若松がそこへたどり着くと、ダンッ ダンッ と、耳に馴染んだ音が聞こえた。向かった場所は、ストバスだった。絶対にいるなんて確信を持っていたわけじゃないが、一番先に思い浮かんだのがこの場所だった。風を切り、ゴールへと吸い込まれるように入るシュートは何度目にしていても魅入ってしまう。どの位動いていたのか、少し息の切れる背中に、若松は近づいた。
「家に帰ってねーと思ったら、こんなとこに居やがったのか。」
「!、若松サン。」
声を掛けることでやっと若松の存在に気付いた青峰は、驚いたように振り向き、そして目が合えばすぐに目線を下方へとずらした。
「やっぱいくらお前がだんまりでも、あのまま時間に任せて解決しようなんて考えは良くなかったよな。」
「っあれは、…俺が悪かったんだよ。一方的に避けたから。」
あの青峰の口から謝罪の言葉が零れるとは、珍しいこともあるものだ、と若松は胸の奥で感心してしまう。しかし確かにその通りである。バレンタインにチョコをせがまれ、それに若松は答えた。だが、期待してろと言ったホワイトデー。いきなり青峰の態度が一変したのだ。そこに腹を立てたのはもちろんだが、正直怒りよりも困惑の方が若松の中では渦巻いていた。
「なぁ、そろそろ話してくれねーか?」
ホワイトデーの日。何故最近しっかり出ていた部活を授業共々サボったのか。何故自宅を訪れた若松に無言を貫き通したのか。あの後桃井に尋ねてはみたが、彼女は自分の口からは言えないと、困ったように笑うだけだった。
「・・・。」
「あの日、何かあったんだろ?部活が嫌になったんじゃねーよな?」
青峰の頭がこくりと縦に揺れる。
「具合が悪かったって感じでもなかったよな?」
少し間を空けて、再びこくんと頷いた。
「じゃあ、…俺が原因か?」
ぴしり、と効果音が聞こえてきそうな程分かりやすく、青峰の身体は反応を示した。それは肯定と取るべきだろう。
「はぁー…やっぱりか。」
顎に手を当てながら、若松は一週間前の記憶を遡った。きっと何か気に障るようなことがあったのだろう。しかし何度思い返してみても心当たりはない。なんせ若松は青峰の自宅を桃井と訪れるまで、その日彼とは一度も顔を合わせてなかったのだから。
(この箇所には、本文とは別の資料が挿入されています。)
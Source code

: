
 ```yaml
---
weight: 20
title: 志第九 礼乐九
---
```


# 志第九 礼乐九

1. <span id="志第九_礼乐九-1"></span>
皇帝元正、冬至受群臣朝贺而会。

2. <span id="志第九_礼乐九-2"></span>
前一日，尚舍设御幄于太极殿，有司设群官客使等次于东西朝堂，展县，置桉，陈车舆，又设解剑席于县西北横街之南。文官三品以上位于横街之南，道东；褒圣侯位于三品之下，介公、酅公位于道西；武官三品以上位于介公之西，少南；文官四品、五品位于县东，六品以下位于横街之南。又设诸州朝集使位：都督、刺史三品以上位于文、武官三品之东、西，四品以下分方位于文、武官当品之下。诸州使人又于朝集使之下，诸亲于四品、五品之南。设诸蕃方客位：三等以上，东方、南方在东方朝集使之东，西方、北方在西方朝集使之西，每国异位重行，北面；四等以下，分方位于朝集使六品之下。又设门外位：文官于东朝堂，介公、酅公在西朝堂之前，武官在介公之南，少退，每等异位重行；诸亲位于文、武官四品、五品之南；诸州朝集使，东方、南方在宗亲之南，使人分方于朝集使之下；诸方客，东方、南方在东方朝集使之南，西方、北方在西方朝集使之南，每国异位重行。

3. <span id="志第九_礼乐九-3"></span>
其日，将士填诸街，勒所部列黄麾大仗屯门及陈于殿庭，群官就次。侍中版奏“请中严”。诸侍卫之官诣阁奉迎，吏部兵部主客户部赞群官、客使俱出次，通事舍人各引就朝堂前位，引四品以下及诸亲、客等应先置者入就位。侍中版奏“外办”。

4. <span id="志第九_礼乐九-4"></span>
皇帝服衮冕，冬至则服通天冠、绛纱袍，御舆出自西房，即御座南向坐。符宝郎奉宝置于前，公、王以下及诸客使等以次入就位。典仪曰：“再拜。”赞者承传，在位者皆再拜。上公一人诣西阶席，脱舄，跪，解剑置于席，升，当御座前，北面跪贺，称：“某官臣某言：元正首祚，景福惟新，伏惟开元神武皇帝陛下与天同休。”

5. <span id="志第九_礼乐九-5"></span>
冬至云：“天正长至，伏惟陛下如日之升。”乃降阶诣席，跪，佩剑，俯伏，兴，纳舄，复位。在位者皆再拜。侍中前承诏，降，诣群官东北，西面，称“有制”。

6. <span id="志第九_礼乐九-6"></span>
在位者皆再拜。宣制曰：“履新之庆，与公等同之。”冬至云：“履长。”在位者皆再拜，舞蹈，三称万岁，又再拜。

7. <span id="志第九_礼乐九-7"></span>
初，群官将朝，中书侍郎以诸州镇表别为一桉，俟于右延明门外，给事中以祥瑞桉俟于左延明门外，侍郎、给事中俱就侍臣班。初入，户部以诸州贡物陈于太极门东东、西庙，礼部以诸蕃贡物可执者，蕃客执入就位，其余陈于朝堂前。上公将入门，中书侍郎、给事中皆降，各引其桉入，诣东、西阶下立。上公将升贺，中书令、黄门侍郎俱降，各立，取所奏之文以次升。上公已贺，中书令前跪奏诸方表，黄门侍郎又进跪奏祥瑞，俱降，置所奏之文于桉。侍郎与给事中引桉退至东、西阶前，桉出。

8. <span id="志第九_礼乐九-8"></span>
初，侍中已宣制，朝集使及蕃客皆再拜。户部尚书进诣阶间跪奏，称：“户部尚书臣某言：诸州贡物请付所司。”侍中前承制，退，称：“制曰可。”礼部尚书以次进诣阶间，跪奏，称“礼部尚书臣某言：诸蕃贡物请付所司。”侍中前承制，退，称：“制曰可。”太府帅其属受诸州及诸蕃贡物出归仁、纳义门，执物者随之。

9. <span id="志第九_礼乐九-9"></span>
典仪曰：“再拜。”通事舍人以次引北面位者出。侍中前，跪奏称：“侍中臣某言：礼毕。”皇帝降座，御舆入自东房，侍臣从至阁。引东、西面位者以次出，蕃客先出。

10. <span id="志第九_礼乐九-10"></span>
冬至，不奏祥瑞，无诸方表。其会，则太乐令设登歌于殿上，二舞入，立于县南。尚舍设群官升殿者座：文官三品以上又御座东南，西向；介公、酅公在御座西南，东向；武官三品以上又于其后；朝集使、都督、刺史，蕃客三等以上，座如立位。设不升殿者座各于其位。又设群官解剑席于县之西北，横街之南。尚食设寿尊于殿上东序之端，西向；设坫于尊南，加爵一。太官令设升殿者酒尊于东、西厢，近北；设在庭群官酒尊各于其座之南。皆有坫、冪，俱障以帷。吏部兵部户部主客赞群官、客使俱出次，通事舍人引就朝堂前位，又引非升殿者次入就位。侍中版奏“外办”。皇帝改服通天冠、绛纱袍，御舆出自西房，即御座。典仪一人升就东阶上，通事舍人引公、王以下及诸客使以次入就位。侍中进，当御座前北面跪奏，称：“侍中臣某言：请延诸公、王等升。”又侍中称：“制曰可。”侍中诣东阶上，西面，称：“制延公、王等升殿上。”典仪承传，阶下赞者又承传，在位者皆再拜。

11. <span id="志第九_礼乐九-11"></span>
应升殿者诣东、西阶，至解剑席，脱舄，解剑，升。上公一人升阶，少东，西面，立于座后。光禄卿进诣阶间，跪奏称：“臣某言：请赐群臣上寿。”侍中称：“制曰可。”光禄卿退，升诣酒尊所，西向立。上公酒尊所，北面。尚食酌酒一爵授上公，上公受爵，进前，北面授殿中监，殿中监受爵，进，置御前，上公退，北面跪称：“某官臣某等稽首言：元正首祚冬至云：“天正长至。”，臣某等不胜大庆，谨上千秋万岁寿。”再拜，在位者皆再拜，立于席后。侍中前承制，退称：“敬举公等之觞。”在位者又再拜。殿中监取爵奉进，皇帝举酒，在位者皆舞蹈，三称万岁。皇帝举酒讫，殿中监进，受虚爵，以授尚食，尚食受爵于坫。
「別にアンタは何もしてねーよ。俺が、勝手に気にしたっつーか…」
考え込む若松に答えを返すよう、青峰は口を開いた。
「そういう意味だ?」
「……俺さ、休み時間にお返し渡そうと思って、若松サンのクラス行こうとしたんだ。」
「へ?あ、てっきりソレは用意してなかったのかと…」
「はぁ!?したに決まってんだろ!」
まさか本当に発言通り、律儀にお返しを用意していたとは。あの青峰がなぁ…と何とも言えない気持ちに浸ってしまう。しかし、ならどうしてソレが若松の手元へと渡らなかったのだろうか。
「でも、ちょうどアンタが女子にプレゼント渡してるとこ見ちまって、…なんかすっげーモヤモヤしたから帰った。」
「……は?」
青峰の言葉に思わず若松は呆け顔をさらした。彼の機嫌を損ねさせ、更には部活にも出ず自分と口を利くのも躊躇うほどの要素を、今の説明からは全く見出すことができなかったからだ。女子にホワイトデーのお返しをしたことが原因なのだろうが、それは青峰には関係のない話であって…
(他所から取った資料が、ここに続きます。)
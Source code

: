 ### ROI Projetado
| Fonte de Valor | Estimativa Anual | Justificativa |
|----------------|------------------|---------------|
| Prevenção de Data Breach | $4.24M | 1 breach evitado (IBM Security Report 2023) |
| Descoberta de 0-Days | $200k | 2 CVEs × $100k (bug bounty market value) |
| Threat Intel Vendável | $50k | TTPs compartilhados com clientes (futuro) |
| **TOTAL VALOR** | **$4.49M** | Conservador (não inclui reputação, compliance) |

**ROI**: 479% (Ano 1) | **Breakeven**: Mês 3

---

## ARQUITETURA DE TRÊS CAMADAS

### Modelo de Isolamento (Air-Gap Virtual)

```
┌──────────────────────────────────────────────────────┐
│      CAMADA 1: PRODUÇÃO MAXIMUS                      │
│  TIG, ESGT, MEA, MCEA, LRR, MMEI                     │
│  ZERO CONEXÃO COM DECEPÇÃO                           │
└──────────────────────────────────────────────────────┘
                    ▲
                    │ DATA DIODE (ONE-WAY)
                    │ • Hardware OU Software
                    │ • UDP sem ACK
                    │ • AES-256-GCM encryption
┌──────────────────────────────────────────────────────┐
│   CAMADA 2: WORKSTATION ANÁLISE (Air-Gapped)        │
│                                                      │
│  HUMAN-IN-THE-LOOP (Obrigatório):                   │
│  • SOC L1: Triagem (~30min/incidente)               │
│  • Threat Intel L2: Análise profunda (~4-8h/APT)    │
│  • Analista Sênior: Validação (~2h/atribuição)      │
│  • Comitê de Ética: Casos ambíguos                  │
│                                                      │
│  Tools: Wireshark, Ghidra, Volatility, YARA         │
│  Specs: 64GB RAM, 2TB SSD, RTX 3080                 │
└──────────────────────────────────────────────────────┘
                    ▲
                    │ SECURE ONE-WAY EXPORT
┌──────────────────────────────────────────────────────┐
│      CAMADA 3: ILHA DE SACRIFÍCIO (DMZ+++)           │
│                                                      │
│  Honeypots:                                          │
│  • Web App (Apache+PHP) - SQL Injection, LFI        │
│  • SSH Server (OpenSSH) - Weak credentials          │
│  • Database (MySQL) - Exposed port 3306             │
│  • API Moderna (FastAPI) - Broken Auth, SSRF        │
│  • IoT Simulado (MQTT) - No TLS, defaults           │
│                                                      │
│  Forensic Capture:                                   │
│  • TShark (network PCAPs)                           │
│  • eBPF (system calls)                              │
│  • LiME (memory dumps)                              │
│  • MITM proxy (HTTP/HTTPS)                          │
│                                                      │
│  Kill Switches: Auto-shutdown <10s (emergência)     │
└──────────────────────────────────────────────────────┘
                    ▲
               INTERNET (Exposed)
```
「なぁ、あの女子に貰ったチョコ、本命だったのかよ?」
青峰はあの時の女子の事を聞いているんだろうと流れですぐに分かった。……あ?そこで若松はピンッと一つの可能性に思い至った。
「青峰、安心しろ。」
「え?」
「確かにあの子にはチョコの礼を渡した。けどな、同じ委員会のメンバーみんなに作って来てくれてさ。だから別に本命なんかじゃねーよ。」
話しを聞きながらあからさまにほっとする青峰に、若松は内心うんうんと頷いた。なるほど、そういうことか。まぁ確かに思春期の高校生で彼女が居るやつを羨ましく思うのはよくあること。犬猿の仲である俺に自分より先に彼女が出来てしまうのが嫌だったんだろう。別に張り合うことなんてないのに。まさかこんなことで機嫌を悪くされるとは。
「ちなみに本命はあの子以外でもなかったぞ!」
「そ、うんなんだ…」
「これで気が済んだかよ?」
うん、と首を振る青峰に自然と笑みが零れてしまう。理不尽な話だというのにまだまだ考えがお子様な青峰に対して、仕方ないなと大目に見てしまっている自分がいた。
「で?俺結局お返しもらってねーけど?」
「あ、あー…悪ィ。自分で食っちまったから、また作る。」
「え?作る?」
「っ!?な、なんでもねーよ!!!コンビニで肉まんでもおごってやるよ!」
「あ!おい待てよ、作ったって…まじかよっ!?」
「うっせー!!!」
翌日、仏頂面の青峰から受け取った可愛らしい箱の中には、不格好なクッキーが入っていた。ところどころ焦げていて、見るからにおいしそうとは言えないそれを一つ口の中へ放り込んだ。苦いはずのその味の中に癖になる甘さを見つけた。
練り込まれた特別な隠し味に、今はまだ気づかない。